Instead of using click corrections [23, 28, 29, 30, 34, 35, 52], in our scenario we use scribble corrections [3, 8, 43] as the more natural choice. In single object segmentation, any correction simply flips a binary label (from object to non-object or vice versa). In our scenario such correction is ambiguous since we deal with multiple regions. Therefore, the annotator first has to select the region to be extended, before making the correction itself. This selection followed by the corrective movement defines a complete path (scribble) which we can use (Fig. 3), which intuitively provides more information than just a click.

To the best of our knowledge, all deep interactive single object segmentation methods [23, 28, 29, 30, 34, 35, 52] are based on Fully Convolutional Network architectures [14, 33, 42]. Annotations are split into positive and negative corrections, indicating what should be added to the object segmentation and what should be removed.
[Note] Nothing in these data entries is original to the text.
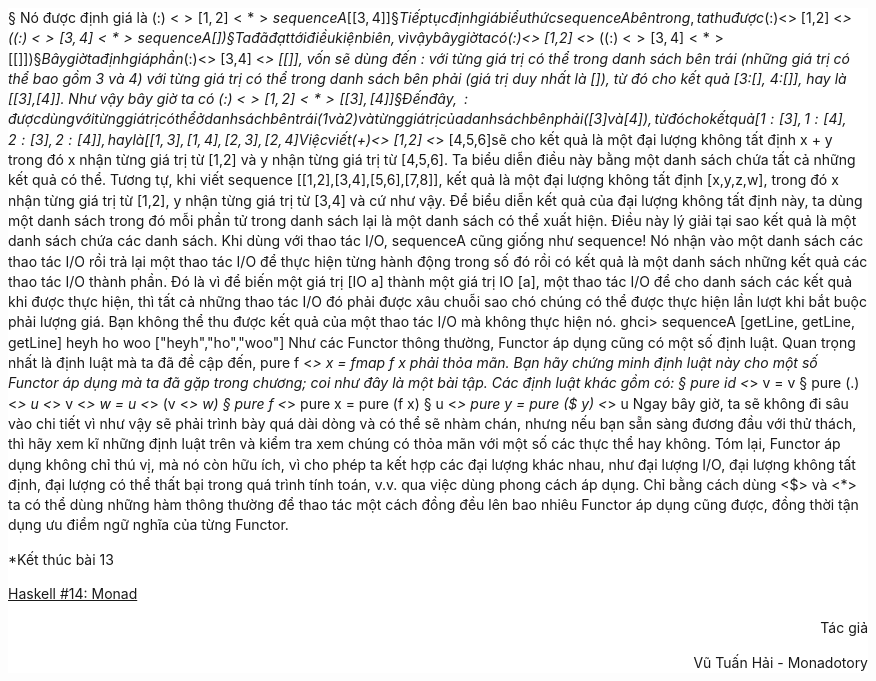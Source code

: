 §  Nó được định giá là (:) <$> [1,2] <*> sequenceA [[3,4]]
§  Tiếp tục định giá biểu thức sequenceA bên trong, ta thu được (:) <$> [1,2] <*> ((:) <$> [3,4] <*> sequenceA [])
§  Ta đã đạt tới điều kiện biên, vì vậy bây giờ ta có (:) <$> [1,2] <*> ((:) <$> [3,4] <*> [[]])
§  Bây giờ ta định giá phần (:) <$> [3,4] <*> [[]], vốn sẽ dùng đến : với từng giá trị có thể trong danh sách bên trái (những giá trị có thể bao gồm 3 và 4) với từng giá trị có thể trong danh sách bên phải (giá trị duy nhất là []), từ đó cho kết quả [3:[], 4:[]], hay là [[3],[4]]. Như vậy bây giờ ta có (:) <$> [1,2] <*> [[3],[4]]
§  Đến đây, : được dùng với từng giá trị có thể ở danh sách bên trái (1 và 2) và từng giá trị của danh sách bên phải ([3] và [4]), từ đó cho kết quả [1:[3], 1:[4], 2:[3], 2:[4]], hay là [[1,3],[1,4],[2,3],[2,4]
Việc viết (+) <$> [1,2] <*> [4,5,6]sẽ cho kết quả là một đại lượng không tất định x + y trong đó x nhận từng giá trị từ [1,2] và y nhận từng giá trị từ [4,5,6]. Ta biểu diễn điều này bằng một danh sách chứa tất cả những kết quả có thể. Tương tự, khi viết sequence [[1,2],[3,4],[5,6],[7,8]], kết quả là một đại lượng không tất định [x,y,z,w], trong đó x nhận từng giá trị từ [1,2], y nhận từng giá trị từ [3,4] và cứ như vậy. Để biểu diễn kết quả của đại lượng không tất định này, ta dùng một danh sách trong đó mỗi phần tử trong danh sách lại là một danh sách có thể xuất hiện. Điều này lý giải tại sao kết quả là một danh sách chứa các danh sách.
Khi dùng với thao tác I/O, sequenceA cũng giống như sequence! Nó nhận vào một danh sách các thao tác I/O rồi trả lại một thao tác I/O để thực hiện từng hành động trong số đó rồi có kết quả là một danh sách những kết quả các thao tác I/O thành phần. Đó là vì để biến một giá trị [IO a] thành một giá trị IO [a], một thao tác I/O để cho danh sách các kết quả khi được thực hiện, thì tất cả những thao tác I/O đó phải được xâu chuỗi sao chó chúng có thể được thực hiện lần lượt khi bắt buộc phải lượng giá. Bạn không thể thu được kết quả của một thao tác I/O mà không thực hiện nó.
ghci> sequenceA [getLine, getLine, getLine]
heyh
ho
woo
["heyh","ho","woo"]
Như các Functor thông thường, Functor áp dụng cũng có một số định luật. Quan trọng nhất là định luật mà ta đã đề cập đến, pure f <*> x = fmap f x phải thỏa mãn. Bạn hãy chứng minh định luật này cho một số Functor áp dụng mà ta đã gặp trong chương; coi như đây là một bài tập. Các định luật khác gồm có:
§  pure id <*> v = v
§  pure (.) <*> u <*> v <*> w = u <*> (v <*> w)
§  pure f <*> pure x = pure (f x)
§  u <*> pure y = pure ($ y) <*> u
Ngay bây giờ, ta sẽ không đi sâu vào chi tiết vì như vậy sẽ phải trình bày quá dài dòng và có thể sẽ nhàm chán, nhưng nếu bạn sẵn sàng đương đầu với thử thách, thì hãy xem kĩ những định luật trên và kiểm tra xem chúng có thỏa mãn với một số các thực thể hay không.
Tóm lại, Functor áp dụng không chỉ thú vị, mà nó còn hữu ích, vì cho phép ta kết hợp các đại lượng khác nhau, như đại lượng I/O, đại lượng không tất định, đại lượng có thể thất bại trong quá trình tính toán, v.v. qua việc dùng phong cách áp dụng. Chỉ bằng cách dùng <$> và <*> ta có thể dùng những hàm thông thường để thao tác một cách đồng đều lên bao nhiêu Functor áp dụng cũng được, đồng thời tận dụng ưu điểm ngữ nghĩa của từng Functor.
 
*Kết thúc bài 13

[Haskell #14: Monad](https://vutuanhai237.github.io/haskell/2021/03/25/haskell-14.html)

<p style="text-align: right">Tác giả</p>

<p style="text-align: right;">
Vũ Tuấn Hải - Monadotory
</p>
These are added as two extra input channels to the original RGB image. The network then outputs a binary image indicating which pixels are on the object (segmentation). In our case, since the number of regions differs per image, it is not clear how to adapt FCNs to multi-region input and instance-aware output. Instead, we base our approach on Mask-RCNN [21], which we adapt as follows. For each object and stuff region we use its bounding box to do Region-of-Interest (RoI) aligning, after which we add annotation corrections to the resulting feature map. This solves the problem of having a varying number of regions per image. As another advantage, processing a correction at inference time for FCNs [14, 33, 42] would require a forward pass through the whole network. Instead, in our case we only need to re-run the mask prediction branch of Mask-RCNN, which is considerably faster. Additionally, we propose a new loss. In Mask-RCNN [21] the loss is calculated for each mask individually. Instead, we project the mask predictions back on pixels in the common image canvas. Then we define a loss which is instance-aware yet lets predictions properly compete.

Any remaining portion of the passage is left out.